Tropical South America is a key region on Earth, and the Amazon-Andean rainforest hosts over half of all terrestrial plant species. How this great biodiversity arose remains one of the foundational problems in modern science, and the question has spurred scientific research and debate since the pioneering work of Darwin and other naturalists of the 19th century. This project will obtain drill cores from the ancient sedimentary basins of the equatorial Amazon region of Brazil, an area that extends from the Andes to the Atlantic Ocean margin. This 'Trans-Amazon Drilling Project' will span most of the width of continental South America and its offshore shelf. Each drill hole is planned to reach about 2 km deep, recovering the approximately 70-million-year history of the region. A large international team of scientists will apply an array of methodologies to study these cores in order to document the changes in plant species across the Amazon basin throughout its geological history and to determine how the evolution of the physical environment (including climate variation, uplift of the Andes, and development of the Amazon River) shaped the generation and distribution of plant and animal diversity. Collaborations with Brazilian partners will provide relevant educational material on Amazon geologic and biotic history, including ongoing educational programs for primary and secondary students, museum exhibits on unraveling long-term history via drilling, and outreach to enhance public appreciation of how geologic history influenced the forest and its species, thereby stimulating greater interest in conservation of this invaluable resource.

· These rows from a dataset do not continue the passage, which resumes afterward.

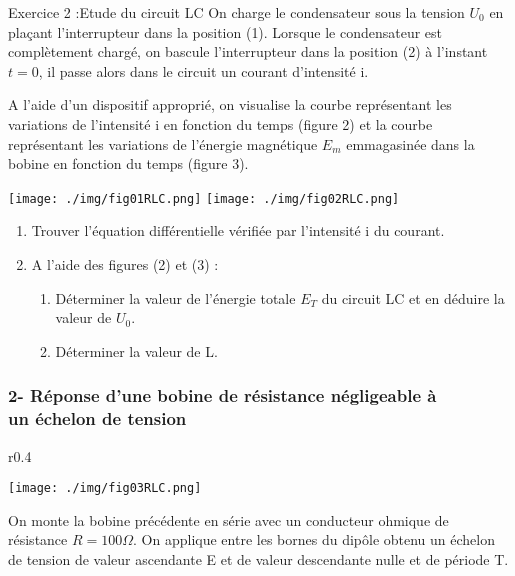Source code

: \documentclass[12pt, french]{article}
\begin{document}
\begin{Box2}{Exercice 2 :Etude du circuit LC}
On charge le condensateur sous la tension $U_0$ en plaçant l'interrupteur dans la position (1).
Lorsque le condensateur est complètement chargé, on bascule l'interrupteur dans la position (2) à l'instant $t = 0$, il passe alors dans le circuit un courant d'intensité i.

A l'aide d'un dispositif approprié, on visualise la courbe représentant les variations de l'intensité i en fonction du temps (figure 2) et la courbe représentant les variations de l'énergie magnétique $E_m$ emmagasinée dans la bobine en fonction du temps (figure 3).
  \begin{center}
    \texttt{[image: ./img/fig01RLC.png]}
    \texttt{[image: ./img/fig02RLC.png]}
  \end{center}


\begin{enumerate}
  
  \item[1.1]  Trouver l'équation différentielle vérifiée par l'intensité i du courant.

  \item[1.2] A l'aide des figures (2) et (3) :
\begin{enumerate}
  \item[a-] Déterminer la valeur de l'énergie totale $E_T$ du circuit LC et en déduire la valeur de $U_0$.
  \item[b-] Déterminer la valeur de L.
\end{enumerate}

\end{enumerate}
\subsubsection*{2- Réponse d'une bobine de résistance négligeable à \\ un échelon de tension}

  \begin{wrapfigure}[4]{r}{0.4\textwidth}
  \vspace{-3.5cm}
  \begin{center}
    \texttt{[image: ./img/fig03RLC.png]}
  \end{center}
\end{wrapfigure}
On monte la bobine précédente en série avec un conducteur ohmique de résistance $R = 100 \Omega$. On applique entre les bornes du dipôle obtenu un échelon de tension de valeur ascendante E et de valeur descendante nulle et de période T.


\end{Box2}
\end{document}
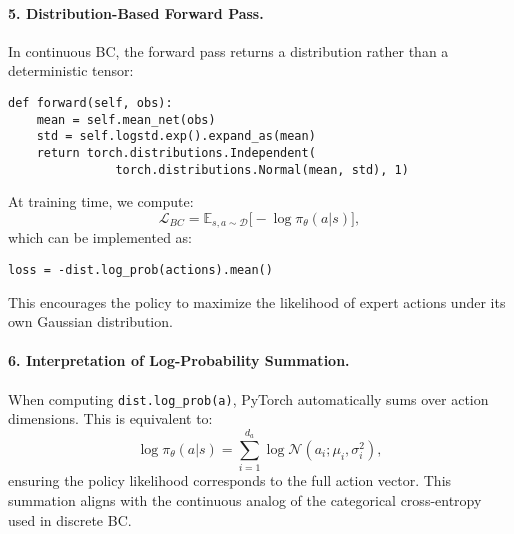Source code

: \documentclass[12pt]{article}
\begin{document}
\paragraph{5. Distribution-Based Forward Pass.}
In continuous BC, the forward pass returns a distribution rather than a deterministic tensor:
\begin{verbatim}
def forward(self, obs):
    mean = self.mean_net(obs)
    std = self.logstd.exp().expand_as(mean)
    return torch.distributions.Independent(
               torch.distributions.Normal(mean, std), 1)
\end{verbatim}
At training time, we compute:
\[
\mathcal{L}_{BC} = 
\mathbb{E}_{s,a \sim \mathcal{D}}
\big[-\log \pi_\theta(a|s)\big],
\]
which can be implemented as:
\begin{verbatim}
loss = -dist.log_prob(actions).mean()
\end{verbatim}
This encourages the policy to maximize the likelihood of expert actions under its own Gaussian distribution.

\paragraph{6. Interpretation of Log-Probability Summation.}
When computing \texttt{dist.log\_prob(a)}, PyTorch automatically sums over action dimensions.
This is equivalent to:
\[
\log \pi_\theta(a|s) = 
\sum_{i=1}^{d_a} \log \mathcal{N}(a_i; \mu_i, \sigma_i^2),
\]
ensuring the policy likelihood corresponds to the full action vector.
This summation aligns with the continuous analog of the categorical cross-entropy used in discrete BC.
\end{document}
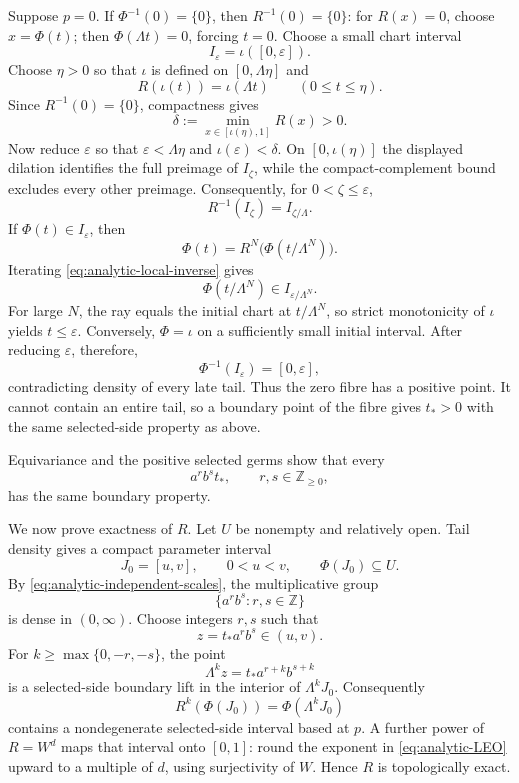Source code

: \documentclass[11pt]{article}
\theoremstyle{definition}
\theoremstyle{remark}
\newcommand{\I}{[0,1]}
\begin{document}
Suppose \(p=0\).  If \(\Phi^{-1}(0)=\{0\}\), then
\(R^{-1}(0)=\{0\}\): for \(R(x)=0\), choose \(x=\Phi(t)\); then
\(\Phi(\Lambda t)=0\), forcing \(t=0\).  Choose a small chart interval
\[
 I_\varepsilon=\iota([0,\varepsilon]).
\]
Choose \(\eta>0\) so that \(\iota\) is defined on
\([0,\Lambda\eta]\) and
\[
 R(\iota(t))=\iota(\Lambda t)\qquad(0\leq t\leq\eta).
\]
Since \(R^{-1}(0)=\{0\}\), compactness gives
\[
 \delta:=\min_{x\in[\iota(\eta),1]}R(x)>0.
\]
Now reduce \(\varepsilon\) so that
\(\varepsilon<\Lambda\eta\) and \(\iota(\varepsilon)<\delta\).
On \([0,\iota(\eta)]\) the displayed dilation identifies the full preimage
of \(I_\zeta\), while the compact-complement bound excludes every other
preimage.  Consequently, for \(0<\zeta\leq\varepsilon\),
\begin{equation}\label{eq:analytic-local-inverse}
  R^{-1}(I_\zeta)=I_{\zeta/\Lambda}.
\end{equation}
If \(\Phi(t)\in I_\varepsilon\), then
\[
 \Phi(t)=R^N\bigl(\Phi(t/\Lambda^N)\bigr).
\]
Iterating \eqref{eq:analytic-local-inverse} gives
\[
 \Phi(t/\Lambda^N)\in I_{\varepsilon/\Lambda^N}.
\]
For large \(N\), the ray equals the initial chart at \(t/\Lambda^N\), so
strict monotonicity of \(\iota\) yields \(t\leq\varepsilon\).  Conversely,
\(\Phi=\iota\) on a sufficiently small initial interval.  After reducing
\(\varepsilon\), therefore,
\[
 \Phi^{-1}(I_\varepsilon)=[0,\varepsilon],
\]
contradicting density of every late tail.  Thus the zero fibre has a positive
point.  It cannot contain an entire tail, so a boundary point of the fibre
gives \(t_*>0\) with the same selected-side property as above.

Equivariance and the positive selected germs show that every
\begin{equation}\label{eq:analytic-actor-boundaries}
 a^rb^s t_*,\qquad r,s\in\mathbb Z_{\geq0},
\end{equation}
has the same boundary property.

We now prove exactness of \(R\).  Let \(U\) be nonempty and relatively open.
Tail density gives a compact parameter interval
\[
 J_0=[u,v],\qquad0<u<v,\qquad\Phi(J_0)\subseteq U.
\]
By \eqref{eq:analytic-independent-scales}, the multiplicative group
\[
 \{a^rb^s:r,s\in\mathbb Z\}
\]
is dense in \((0,\infty)\).  Choose integers \(r,s\) such that
\[
 z=t_*a^rb^s\in(u,v).
\]
For \(k\geq\max\{0,-r,-s\}\), the point
\[
 \Lambda^kz=t_*a^{r+k}b^{s+k}
\]
is a selected-side boundary lift in the interior of \(\Lambda^kJ_0\).
Consequently
\[
 R^k(\Phi(J_0))=\Phi(\Lambda^kJ_0)
\]
contains a nondegenerate selected-side interval based at \(p\).  A further
power of \(R=W^d\) maps that interval onto \(\I\): round the exponent in
\eqref{eq:analytic-LEO} upward to a multiple of \(d\), using surjectivity of
\(W\).  Hence \(R\) is topologically exact.
\end{document}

The forests and associated biota of the Amazon-Andean rainforest have evolved together with the physical landscape, closely linking processes in Earth's interior with climate, surface landscapes, ecosystems, and biodiversity. This project will investigate the geologic and climatic evolution of the entire near-equatorial Amazon region of Brazil, from the Andean foreland to the Atlantic Ocean margin, and the impact of that history on biotic evolution at regional to global scales. Drilling will occur in ancient sedimentary basins aligned along the modern Amazon River in a transect of sites that span the entire near-equatorial Amazon region of Brazil, from the Andean foreland to the Atlantic Ocean. This transect will span 40 to 73 degrees W longitude, thus encircling nearly 10% of Earth's equatorial circumference. This project will address fundamental linkages between the geology and biology of the Amazon region, including: (1) the changes in plant diversity across the Amazon Basin throughout the Cenozoic history of the angiosperm-dominated megathermal forests; (2) the evolution of the physical environment, including climate, tectonism, and landscape change, and how this has shaped the distribution of neotropical plant diversity and the origins of its species; and (3) the origins of the Triassic-Jurassic Amazonian diabase sills and the global environmental impact of the Central Atlantic Magmatic Province (CAMP) intrusions, one of the most significant igneous events in Earth history. Drill cores from this project will be archived at a NSF-supported facility for future access by researchers.
This award reflects NSF's statutory mission and has been deemed worthy of support through evaluation using the Foundation's intellectual merit and broader impacts review criteria.